## WHAT YOU NEED TO DO:
Copy every line of the listing that holds the string "configuration".

## DATASET RECORDS:
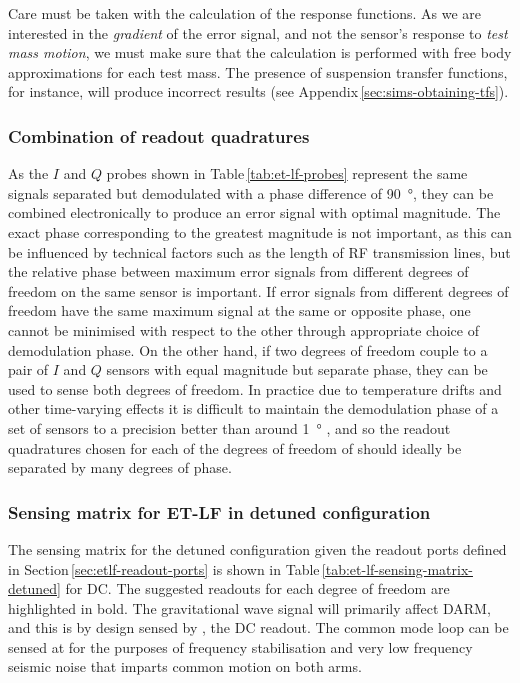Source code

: Care must be taken with the calculation of the response functions. As we are interested in the \emph{gradient} of the error signal, and not the sensor's response to \emph{test mass motion}, we must make sure that the calculation is performed with free body approximations for each test mass. The presence of suspension transfer functions, for instance, will produce incorrect results (see Appendix\,\ref{sec:sims-obtaining-tfs}).

\subsubsection{Combination of readout quadratures}
As the $I$ and $Q$ probes shown in Table\,\ref{tab:et-lf-probes} represent the same signals separated but demodulated with a phase difference of \SI{90}{\degree}, they can be combined electronically to produce an error signal with optimal magnitude. The exact phase corresponding to the greatest magnitude is not important, as this can be influenced by technical factors such as the length of \gls{RF} transmission lines, but the relative phase between maximum error signals from different degrees of freedom on the same sensor is important. If error signals from different degrees of freedom have the same maximum signal at the same or opposite phase, one cannot be minimised with respect to the other through appropriate choice of demodulation phase. On the other hand, if two degrees of freedom couple to a pair of $I$ and $Q$ sensors with equal magnitude but separate phase, they can be used to sense both degrees of freedom. In practice due to temperature drifts and other time-varying effects it is difficult to maintain the demodulation phase of a set of sensors to a precision better than around \SI{1}{\degree} \cite{Effler2014}, and so the readout quadratures chosen for each of the degrees of freedom of \ETLF{} should ideally be separated by many degrees of phase.

\subsubsection{Sensing matrix for ET-LF in detuned configuration}
The sensing matrix for the detuned configuration given the readout ports defined in Section\,\ref{sec:etlf-readout-ports} is shown in Table\,\ref{tab:et-lf-sensing-matrix-detuned} for \gls{DC}. The suggested readouts for each degree of freedom are highlighted in bold. The gravitational wave signal will primarily affect \gls{DARM}, and this is by design sensed by \ASDC{}, the \gls{DC} readout. The common mode loop can be sensed at \REFLFIRST{} for the purposes of frequency stabilisation and very low frequency seismic noise that imparts common motion on both arms.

## REPLY:
\subsubsection{Sensing matrix for ET-LF in detuned configuration}
The sensing matrix for the detuned configuration given the readout ports defined in Section\,\ref{sec:etlf-readout-ports} is shown in Table\,\ref{tab:et-lf-sensing-matrix-detuned} for \gls{DC}. The suggested readouts for each degree of freedom are highlighted in bold. The gravitational wave signal will primarily affect \gls{DARM}, and this is by design sensed by \ASDC{}, the \gls{DC} readout. The common mode loop can be sensed at \REFLFIRST{} for the purposes of frequency stabilisation and very low frequency seismic noise that imparts common motion on both arms.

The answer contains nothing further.